GIVEN INFORMATION: Begin
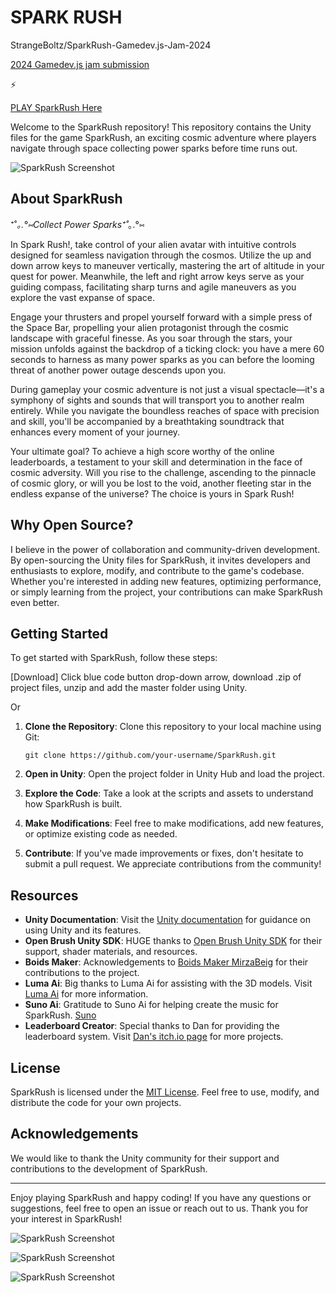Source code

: # SPARK RUSH
 StrangeBoltz/SparkRush-Gamedev.js-Jam-2024

[2024 Gamedev.js jam submission](https://itch.io/jam/gamedevjs-2024)

⚡

[PLAY SparkRush Here](https://strangeboltz.itch.io/spark-rush)


Welcome to the SparkRush repository! This repository contains the Unity files for the game SparkRush, an exciting cosmic adventure where players navigate through space collecting power sparks before time runs out.

![SparkRush Screenshot](https://img.itch.zone/aW1hZ2UvMjY1Njg3MS8xNTkwNTY4OS5qcGVn/original/MgyoVE.jpeg)

## About SparkRush

⁺˚*｡.°⑅Collect Power Sparks⁺˚*｡.°⑅

In Spark Rush!, take control of your alien avatar with intuitive controls designed for seamless navigation through the cosmos. Utilize the up and down arrow keys to maneuver vertically, mastering the art of altitude in your quest for power. Meanwhile, the left and right arrow keys serve as your guiding compass, facilitating sharp turns and agile maneuvers as you explore the vast expanse of space.

Engage your thrusters and propel yourself forward with a simple press of the Space Bar, propelling your alien protagonist through the cosmic landscape with graceful finesse. As you soar through the stars, your mission unfolds against the backdrop of a ticking clock: you have a mere 60 seconds to harness as many power sparks as you can before the looming threat of another power outage descends upon you.

During gameplay your cosmic adventure is not just a visual spectacle—it's a symphony of sights and sounds that will transport you to another realm entirely. While you navigate the boundless reaches of space with precision and skill, you'll be accompanied by a breathtaking soundtrack that enhances every moment of your journey.

Your ultimate goal? To achieve a high score worthy of the online leaderboards, a testament to your skill and determination in the face of cosmic adversity. Will you rise to the challenge, ascending to the pinnacle of cosmic glory, or will you be lost to the void, another fleeting star in the endless expanse of the universe? The choice is yours in Spark Rush!

## Why Open Source?

I believe in the power of collaboration and community-driven development. By open-sourcing the Unity files for SparkRush, it invites developers and enthusiasts to explore, modify, and contribute to the game's codebase. Whether you're interested in adding new features, optimizing performance, or simply learning from the project, your contributions can make SparkRush even better.

## Getting Started

To get started with SparkRush, follow these steps:

[Download] Click blue code button drop-down arrow, download .zip of project files, unzip and add the master folder using Unity.

Or

1. **Clone the Repository**: Clone this repository to your local machine using Git:

   ```
   git clone https://github.com/your-username/SparkRush.git
   ```

2. **Open in Unity**: Open the project folder in Unity Hub and load the project.

3. **Explore the Code**: Take a look at the scripts and assets to understand how SparkRush is built.

4. **Make Modifications**: Feel free to make modifications, add new features, or optimize existing code as needed.

5. **Contribute**: If you've made improvements or fixes, don't hesitate to submit a pull request. We appreciate contributions from the community!

## Resources

- **Unity Documentation**: Visit the [Unity documentation](https://docs.unity3d.com/Manual/index.html) for guidance on using Unity and its features.
- **Open Brush Unity SDK**: HUGE thanks to [Open Brush Unity SDK](https://docs.openbrush.app/user-guide/open-brush-unity-sdk) for their support, shader materials, and resources.
- **Boids Maker**: Acknowledgements to [Boids Maker MirzaBeig](https://github.com/MirzaBeig/Boids-WebGL/tree/main) for their contributions to the project.
- **Luma Ai**: Big thanks to Luma Ai for assisting with the 3D models. Visit [Luma Ai](https://lumalabs.ai/) for more information.
- **Suno Ai**: Gratitude to Suno Ai for helping create the music for SparkRush. [Suno](https://suno.com/)
- **Leaderboard Creator**: Special thanks to Dan for providing the leaderboard system. Visit [Dan's itch.io page](https://danqzq.itch.io/leaderboard-creator) for more projects.

## License

SparkRush is licensed under the [MIT License](LICENSE). Feel free to use, modify, and distribute the code for your own projects.

## Acknowledgements

We would like to thank the Unity community for their support and contributions to the development of SparkRush.

---

Enjoy playing SparkRush and happy coding! If you have any questions or suggestions, feel free to open an issue or reach out to us. Thank you for your interest in SparkRush!



![SparkRush Screenshot](https://img.itch.zone/aW1hZ2UvMjY1Njg3MS8xNTkwNTY4My5qcGVn/original/I4MYBP.jpeg)


![SparkRush Screenshot](https://img.itch.zone/aW1hZ2UvMjY1Njg3MS8xNTkwNTY4Ny5qcGVn/original/8FawI0.jpeg)



![SparkRush Screenshot](https://img.itch.zone/aW1hZ2UvMjY1Njg3MS8xNTkwNTY4NS5qcGVn/original/B2md3S.jpeg)
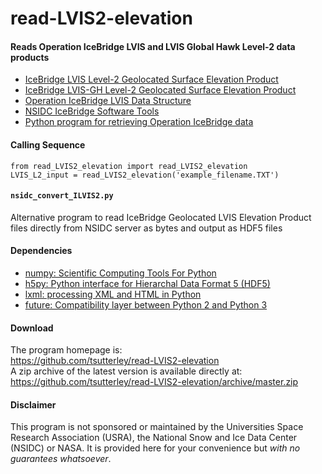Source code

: read-LVIS2-elevation
====================

#### Reads Operation IceBridge LVIS and LVIS Global Hawk Level-2 data products

- [IceBridge LVIS Level-2 Geolocated Surface Elevation Product](https://nsidc.org/data/ilvis2/)  
- [IceBridge LVIS-GH Level-2 Geolocated Surface Elevation Product](https://nsidc.org/data/ilvgh2/)  
- [Operation IceBridge LVIS Data Structure](https://lvis.gsfc.nasa.gov/Data/DataStructure.html)  
- [NSIDC IceBridge Software Tools](https://nsidc.org/data/icebridge/tools.html)
- [Python program for retrieving Operation IceBridge data](https://github.com/tsutterley/nsidc-earthdata)

#### Calling Sequence
```
from read_LVIS2_elevation import read_LVIS2_elevation
LVIS_L2_input = read_LVIS2_elevation('example_filename.TXT')
```

#### `nsidc_convert_ILVIS2.py`
Alternative program to read IceBridge Geolocated LVIS Elevation Product files directly from NSIDC server as bytes and output as HDF5 files  

#### Dependencies
- [numpy: Scientific Computing Tools For Python](https://numpy.org)
- [h5py: Python interface for Hierarchal Data Format 5 (HDF5)](http://h5py.org)  
- [lxml: processing XML and HTML in Python](https://pypi.python.org/pypi/lxml)
- [future: Compatibility layer between Python 2 and Python 3](http://python-future.org/)  

#### Download
The program homepage is:   
https://github.com/tsutterley/read-LVIS2-elevation   
A zip archive of the latest version is available directly at:    
https://github.com/tsutterley/read-LVIS2-elevation/archive/master.zip  

#### Disclaimer  
This program is not sponsored or maintained by the Universities Space Research Association (USRA), the National Snow and Ice Data Center (NSIDC) or NASA.  It is provided here for your convenience but _with no guarantees whatsoever_.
GIVEN INFORMATION: End
### DESCRIPTION OF THE TASK
Each line in the records above should be reproduced exactly; images are not copied.

### RESPONSE
Source code

: # SPARK RUSH
 StrangeBoltz/SparkRush-Gamedev.js-Jam-2024

[2024 Gamedev.js jam submission](https://itch.io/jam/gamedevjs-2024)

⚡

[PLAY SparkRush Here](https://strangeboltz.itch.io/spark-rush)


Welcome to the SparkRush repository! This repository contains the Unity files for the game SparkRush, an exciting cosmic adventure where players navigate through space collecting power sparks before time runs out.

![SparkRush Screenshot](https://img.itch.zone/aW1hZ2UvMjY1Njg3MS8xNTkwNTY4OS5qcGVn/original/MgyoVE.jpeg)

## About SparkRush

⁺˚*｡.°⑅Collect Power Sparks⁺˚*｡.°⑅

In Spark Rush!, take control of your alien avatar with intuitive controls designed for seamless navigation through the cosmos. Utilize the up and down arrow keys to maneuver vertically, mastering the art of altitude in your quest for power. Meanwhile, the left and right arrow keys serve as your guiding compass, facilitating sharp turns and agile maneuvers as you explore the vast expanse of space.

Engage your thrusters and propel yourself forward with a simple press of the Space Bar, propelling your alien protagonist through the cosmic landscape with graceful finesse. As you soar through the stars, your mission unfolds against the backdrop of a ticking clock: you have a mere 60 seconds to harness as many power sparks as you can before the looming threat of another power outage descends upon you.

During gameplay your cosmic adventure is not just a visual spectacle—it's a symphony of sights and sounds that will transport you to another realm entirely. While you navigate the boundless reaches of space with precision and skill, you'll be accompanied by a breathtaking soundtrack that enhances every moment of your journey.

Your ultimate goal? To achieve a high score worthy of the online leaderboards, a testament to your skill and determination in the face of cosmic adversity. Will you rise to the challenge, ascending to the pinnacle of cosmic glory, or will you be lost to the void, another fleeting star in the endless expanse of the universe? The choice is yours in Spark Rush!

## Why Open Source?

I believe in the power of collaboration and community-driven development. By open-sourcing the Unity files for SparkRush, it invites developers and enthusiasts to explore, modify, and contribute to the game's codebase. Whether you're interested in adding new features, optimizing performance, or simply learning from the project, your contributions can make SparkRush even better.

## Getting Started

To get started with SparkRush, follow these steps:

[Download] Click blue code button drop-down arrow, download .zip of project files, unzip and add the master folder using Unity.

Or

1. **Clone the Repository**: Clone this repository to your local machine using Git:

   ```
   git clone https://github.com/your-username/SparkRush.git
   ```

2. **Open in Unity**: Open the project folder in Unity Hub and load the project.

3. **Explore the Code**: Take a look at the scripts and assets to understand how SparkRush is built.

4. **Make Modifications**: Feel free to make modifications, add new features, or optimize existing code as needed.

5. **Contribute**: If you've made improvements or fixes, don't hesitate to submit a pull request. We appreciate contributions from the community!

## Resources

- **Unity Documentation**: Visit the [Unity documentation](https://docs.unity3d.com/Manual/index.html) for guidance on using Unity and its features.
- **Open Brush Unity SDK**: HUGE thanks to [Open Brush Unity SDK](https://docs.openbrush.app/user-guide/open-brush-unity-sdk) for their support, shader materials, and resources.
- **Boids Maker**: Acknowledgements to [Boids Maker MirzaBeig](https://github.com/MirzaBeig/Boids-WebGL/tree/main) for their contributions to the project.
- **Luma Ai**: Big thanks to Luma Ai for assisting with the 3D models. Visit [Luma Ai](https://lumalabs.ai/) for more information.
- **Suno Ai**: Gratitude to Suno Ai for helping create the music for SparkRush. [Suno](https://suno.com/)
- **Leaderboard Creator**: Special thanks to Dan for providing the leaderboard system. Visit [Dan's itch.io page](https://danqzq.itch.io/leaderboard-creator) for more projects.

## License

SparkRush is licensed under the [MIT License](LICENSE). Feel free to use, modify, and distribute the code for your own projects.

## Acknowledgements

We would like to thank the Unity community for their support and contributions to the development of SparkRush.

---

Enjoy playing SparkRush and happy coding! If you have any questions or suggestions, feel free to open an issue or reach out to us. Thank you for your interest in SparkRush!



![SparkRush Screenshot](https://img.itch.zone/aW1hZ2UvMjY1Njg3MS8xNTkwNTY4My5qcGVn/original/I4MYBP.jpeg)


![SparkRush Screenshot](https://img.itch.zone/aW1hZ2UvMjY1Njg3MS8xNTkwNTY4Ny5qcGVn/original/8FawI0.jpeg)



![SparkRush Screenshot](https://img.itch.zone/aW1hZ2UvMjY1Njg3MS8xNTkwNTY4NS5qcGVn/original/B2md3S.jpeg)
Source code

: read-LVIS2-elevation
====================

#### Reads Operation IceBridge LVIS and LVIS Global Hawk Level-2 data products

- [IceBridge LVIS Level-2 Geolocated Surface Elevation Product](https://nsidc.org/data/ilvis2/)  
- [IceBridge LVIS-GH Level-2 Geolocated Surface Elevation Product](https://nsidc.org/data/ilvgh2/)  
- [Operation IceBridge LVIS Data Structure](https://lvis.gsfc.nasa.gov/Data/DataStructure.html)  
- [NSIDC IceBridge Software Tools](https://nsidc.org/data/icebridge/tools.html)
- [Python program for retrieving Operation IceBridge data](https://github.com/tsutterley/nsidc-earthdata)

#### Calling Sequence
```
from read_LVIS2_elevation import read_LVIS2_elevation
LVIS_L2_input = read_LVIS2_elevation('example_filename.TXT')
```

#### `nsidc_convert_ILVIS2.py`
Alternative program to read IceBridge Geolocated LVIS Elevation Product files directly from NSIDC server as bytes and output as HDF5 files  

#### Dependencies
- [numpy: Scientific Computing Tools For Python](https://numpy.org)
- [h5py: Python interface for Hierarchal Data Format 5 (HDF5)](http://h5py.org)  
- [lxml: processing XML and HTML in Python](https://pypi.python.org/pypi/lxml)
- [future: Compatibility layer between Python 2 and Python 3](http://python-future.org/)  

#### Download
The program homepage is:   
https://github.com/tsutterley/read-LVIS2-elevation   
A zip archive of the latest version is available directly at:    
https://github.com/tsutterley/read-LVIS2-elevation/archive/master.zip  

#### Disclaimer  
This program is not sponsored or maintained by the Universities Space Research Association (USRA), the National Snow and Ice Data Center (NSIDC) or NASA.  It is provided here for your convenience but _with no guarantees whatsoever_.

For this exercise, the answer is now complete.